> **Material for this task**:
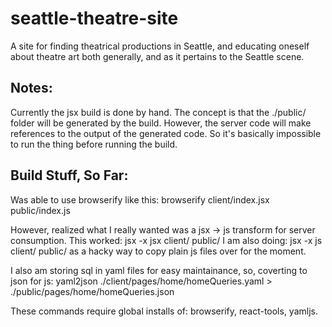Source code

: seattle-theatre-site
====================

A site for finding theatrical productions in Seattle, and educating oneself about theatre art both generally, and as it pertains to the Seattle scene.

## Notes:

Currently the jsx build is done by hand. The concept is that the ./public/ folder will be generated by the build. However, the server code will make references to the output of the generated code. So it's basically impossible to run the thing before running the build. 

## Build Stuff, So Far:

Was able to use browserify like this:
browserify client/index.jsx public/index.js

However, realized what I really wanted was a jsx -> js transform for server consumption. This worked:
jsx -x jsx client/ public/
I am also doing:
jsx -x js client/ public/
as a hacky way to copy plain js files over for the moment.

I also am storing sql in yaml files for easy maintainance, so, coverting to json for js:
yaml2json ./client/pages/home/homeQueries.yaml > ./public/pages/home/homeQueries.json

These commands require global installs of: browserify, react-tools, yamljs.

> **What this task involves**:
All of the material above is to be retyped exactly, with no pictures included.

> **Task answer**:
Source code

: seattle-theatre-site
====================

A site for finding theatrical productions in Seattle, and educating oneself about theatre art both generally, and as it pertains to the Seattle scene.

## Notes:

Currently the jsx build is done by hand. The concept is that the ./public/ folder will be generated by the build. However, the server code will make references to the output of the generated code. So it's basically impossible to run the thing before running the build. 

## Build Stuff, So Far:

Was able to use browserify like this:
browserify client/index.jsx public/index.js

However, realized what I really wanted was a jsx -> js transform for server consumption. This worked:
jsx -x jsx client/ public/
I am also doing:
jsx -x js client/ public/
as a hacky way to copy plain js files over for the moment.

I also am storing sql in yaml files for easy maintainance, so, coverting to json for js:
yaml2json ./client/pages/home/homeQueries.yaml > ./public/pages/home/homeQueries.json

These commands require global installs of: browserify, react-tools, yamljs.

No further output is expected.